Gee is worried by the current trend among thirtysomething women towards "dismissing men and living on their own. They are separating sex and love, giving men up as partners and just having sex with them in the way men have traditionally done, like relieving an itch. If there were real fertility problems in the future, I can't see what would keep the sexes together. The point of sexual differentiation is procreation. Control over fertility is a central plank of feminism because it's about your own rights, but maybe women forgot to be part of society at the same time."

In the west, Gee points out, the male sperm count is low: she quotes management guru Peter Drucker, who in 1998 said that there will be no more Italians in 100 years if the current birth rate decline continues.

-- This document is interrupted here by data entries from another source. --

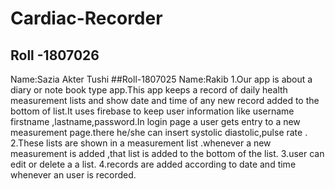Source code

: # Cardiac-Recorder
## Roll -1807026
Name:Sazia Akter Tushi
##Roll-1807025
Name:Rakib
1.Our app is about a diary  or note book type app.This app keeps a record of daily health measurement lists and show date and time of any new record added to the bottom of list.It uses firebase to keep user information like username firstname ,lastname,password.In login page  a user gets entry to a new measurement page.there he/she can insert systolic diastolic,pulse rate .
2.These lists are shown in a measurement list .whenever a new measurement is added ,that list is added to the bottom of the list.
3.user can edit or delete a a list.
4.records are added according to date and time whenever an user is recorded.
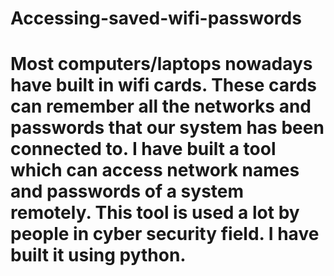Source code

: # Accessing-saved-wifi-passwords
# Most computers/laptops nowadays have built in wifi cards. These cards can remember all the networks and passwords that our system has been connected to. I have built a tool which can access network names and passwords of a system remotely. This tool is used a lot by people in cyber security field. I have built it using python.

All of which has provided a scientifically believable basis for Gee's seventh novel, her first foray into science fiction. The Ice People projects a disturbing vision of sexual apartheid in a western society plagued by fertility problems and run by a man-hating matriarchy - sisters who really are doing it for themselves. Spiritual descendants of Scum, they feed female hormones to little boys until the dwindling numbers of resentful, sidelined men begin to fight back.

"I do feel frustrated by the male dominance of my profession and some men - often the charming ones - really hate women," Gee says. "But gender hate stuff is like race hate, and I feel female sexism has been legitimised to some extent. Women are giving up on their relationships too quickly. Living with a man I love very much, I keep thinking that all the generalisations about men just aren't true."

Gee and her BBC arts producer husband Nick Rankin live in north-west London with their 12-year-old daughter Rosa. "Originally I didn't want to slot into a nuclear family like the one I'd grown up in, I wanted to find my own identity, and getting married was a huge change. But Nick is a man who is very comfortable with women. We tried lots of times to have a second child, but I miscarried. A lot of early feminists now in their 50s left kids out of the equation and I didn't start thinking about children till my late 30s. I didn't start trying for another two years, so I left it too late for a big family. Now I hear women in their 30s saying they still have plenty of time, but it's so much easier to give birth in your 20s."

Biology, it seems, is still destiny. But to Gee, the getting of feminist wisdom means a new meeting of minds between the sexes. As a parent herself, she feels she understands at last how her father was locked into the patriarchal role of provider. "I did love my dad and I realise now that he was very oppressed by having to do his job. If he hadn't had kids to support, he would have been able to be a brilliant photographer instead."

Gee is not without hope for the future. "Rosa has a much easier relationship with her father than I had with mine. And today's twentysomething women actually seem to want men around, so maybe things are changing. In fact," Gee concludes with a subtle smile, "I think most men and women are quite sensible and don't believe everything they read."